Scientists use bacteria to find oil, natural gas

August 12th, 2008 - 5:08 pm ICT by IANS  


Bangalore, Aug 12 (IANS) Vengannapalli, a nondescript village in Anantapur district of Andhra Pradesh, may be sitting on a reservoir of gas or oil, say scientists who have been able to make the discovery with the help of soil bacteria that live exclusively on a diet of hydrocarbons like methane, ethane and propane. A high concentration of these bacteria is an indication that gaseous hydrocarbons are seeping out to the surface from oil or gas reservoirs below the ground, says Anurodh Dayal, a scientist at the National Geophysical Research Institute (NGRI) in Hyderabad.

A large presence of these bacteria at two zones in the Ganga basin and another zone in Sagar district of Madhya Pradesh helped NGRI scientists predict that the areas are rich in hydrocarbons.
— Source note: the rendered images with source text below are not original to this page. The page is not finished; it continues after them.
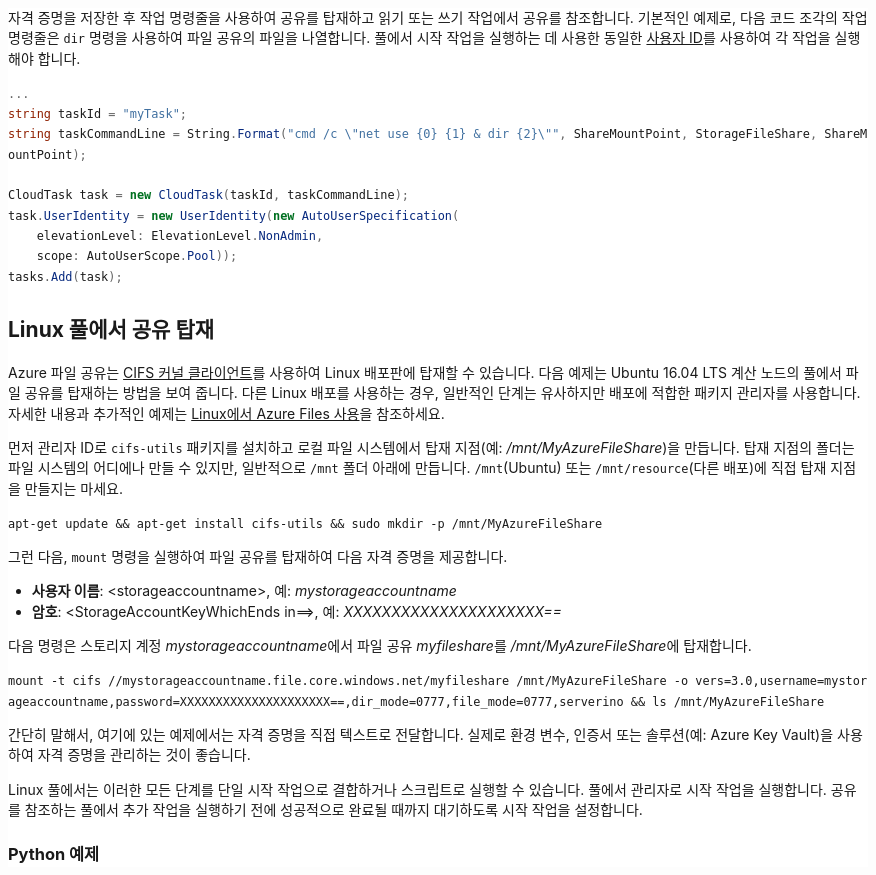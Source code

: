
 ```csharp
```

자격 증명을 저장한 후 작업 명령줄을 사용하여 공유를 탑재하고 읽기 또는 쓰기 작업에서 공유를 참조합니다. 기본적인 예제로, 다음 코드 조각의 작업 명령줄은 `dir` 명령을 사용하여 파일 공유의 파일을 나열합니다. 풀에서 시작 작업을 실행하는 데 사용한 동일한 [사용자 ID](batch-user-accounts.md)를 사용하여 각 작업을 실행해야 합니다. 

```csharp
...
string taskId = "myTask";
string taskCommandLine = String.Format("cmd /c \"net use {0} {1} & dir {2}\"", ShareMountPoint, StorageFileShare, ShareMountPoint);

CloudTask task = new CloudTask(taskId, taskCommandLine);
task.UserIdentity = new UserIdentity(new AutoUserSpecification(
    elevationLevel: ElevationLevel.NonAdmin,
    scope: AutoUserScope.Pool));
tasks.Add(task);
```

## <a name="mount-a-share-on-a-linux-pool"></a>Linux 풀에서 공유 탑재

Azure 파일 공유는 [CIFS 커널 클라이언트](https://wiki.samba.org/index.php/LinuxCIFS)를 사용하여 Linux 배포판에 탑재할 수 있습니다. 다음 예제는 Ubuntu 16.04 LTS 계산 노드의 풀에서 파일 공유를 탑재하는 방법을 보여 줍니다. 다른 Linux 배포를 사용하는 경우, 일반적인 단계는 유사하지만 배포에 적합한 패키지 관리자를 사용합니다. 자세한 내용과 추가적인 예제는 [Linux에서 Azure Files 사용](../storage/files/storage-how-to-use-files-linux.md)을 참조하세요.

먼저 관리자 ID로 `cifs-utils` 패키지를 설치하고 로컬 파일 시스템에서 탑재 지점(예: */mnt/MyAzureFileShare*)을 만듭니다. 탑재 지점의 폴더는 파일 시스템의 어디에나 만들 수 있지만, 일반적으로 `/mnt` 폴더 아래에 만듭니다. `/mnt`(Ubuntu) 또는 `/mnt/resource`(다른 배포)에 직접 탑재 지점을 만들지는 마세요.

```
apt-get update && apt-get install cifs-utils && sudo mkdir -p /mnt/MyAzureFileShare
```

그런 다음, `mount` 명령을 실행하여 파일 공유를 탑재하여 다음 자격 증명을 제공합니다.

* **사용자 이름**: \<storageaccountname\>, 예: *mystorageaccountname*
* **암호**: <StorageAccountKeyWhichEnds in==>, 예: *XXXXXXXXXXXXXXXXXXXXX==*

다음 명령은 스토리지 계정 *mystorageaccountname*에서 파일 공유 *myfileshare*를 */mnt/MyAzureFileShare*에 탑재합니다. 

```
mount -t cifs //mystorageaccountname.file.core.windows.net/myfileshare /mnt/MyAzureFileShare -o vers=3.0,username=mystorageaccountname,password=XXXXXXXXXXXXXXXXXXXXX==,dir_mode=0777,file_mode=0777,serverino && ls /mnt/MyAzureFileShare
```

간단히 말해서, 여기에 있는 예제에서는 자격 증명을 직접 텍스트로 전달합니다. 실제로 환경 변수, 인증서 또는 솔루션(예: Azure Key Vault)을 사용하여 자격 증명을 관리하는 것이 좋습니다.

Linux 풀에서는 이러한 모든 단계를 단일 시작 작업으로 결합하거나 스크립트로 실행할 수 있습니다. 풀에서 관리자로 시작 작업을 실행합니다. 공유를 참조하는 풀에서 추가 작업을 실행하기 전에 성공적으로 완료될 때까지 대기하도록 시작 작업을 설정합니다.

### <a name="python-example"></a>Python 예제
In Vengannapalli, NGRI scientists led by Dayal launched a study last year following newspaper reports of seepage of natural gas from a bore well in the village.

The scientists collected 30 soil samples from the village from one meter below ground. Analysis of the samples showed the presence of methane, ethane, propane and butane gases and “high counts of bacteria” that utilise these hydrocarbons as the only carbon source for their growth.

“We call this microbial prospecting,” Dayal told IANS. “This method, coupled with adsorbed soil gas and carbon isotope studies, suggests that hydrocarbon micro-seepage of subsurface origin is present in the area and indicates that the area is worth visiting for conventional petroleum exploration.”

According to the NGRI scientists, the presence of methane eating bacteria is usually an indication of gas fields, while ethane, propane and butane are assumed to be indicators of oil in deep reservoirs below ground.

Dayal and other members of his team - M.A. Rasheed, M. Veena Prasanna, T. Satish Kumar, and D.J. Patil - have reported their findings in the latest issue of the Current Science journal, published by the Indian Academy of Sciences, Bangalore.

“We plan to carry out detailed soil sampling in the region after the rains,” Dayal told IANS.

The NGRI finding is likely to prompt the Oil and Natural Gas Commission (ONGC) to undertake exploratory drilling in that area. Dayal said ONGC officials were aware of the finding but had not yet reacted officially.

Microbial anomalies have been proved to be reliable indicators of oil and gas with the reported success rate of 90 percent but this method is not used alone.

“It can be integrated with geological, geochemical and geophysical methods to evaluate the hydrocarbon prospect of an area and to prioritize the drilling locations, thereby reducing drilling risks,” Dayal said.

The NGRI study area in Andhra Pradesh is located in Tadpatri Formation of the Cuddapah Basin, consisting of shale, quartzite and dolomite rocks with maximum thickness of about 4,600 metres. The entire Cuddapah Basin covers an area of 44,500 sq km with aggregate thickness of 12 km.

“The geological and geophysical studies reveal that Tadpatri shales can be a potential source rocks for hydrocarbons, having the essential prerequisites such as their undisturbed nature favourable for the generation and accumulation of hydrocarbons,” the scientists said in their report.

Cuddapah is not the only basin where the NGRI scientists are employing the microbes to help in oil search.

According to Dayal, his team has recently carried out microbial survey of soil in the Ganga basin. He said the results “are very interesting and we have been able to discover two zones in the basin rich with hydrocarbon”.

He said that using the same technique his team has also located a “hydrocarbon enriched zone” in Sagar district of Madhya Pradesh, details of which will be announced in two months’ time.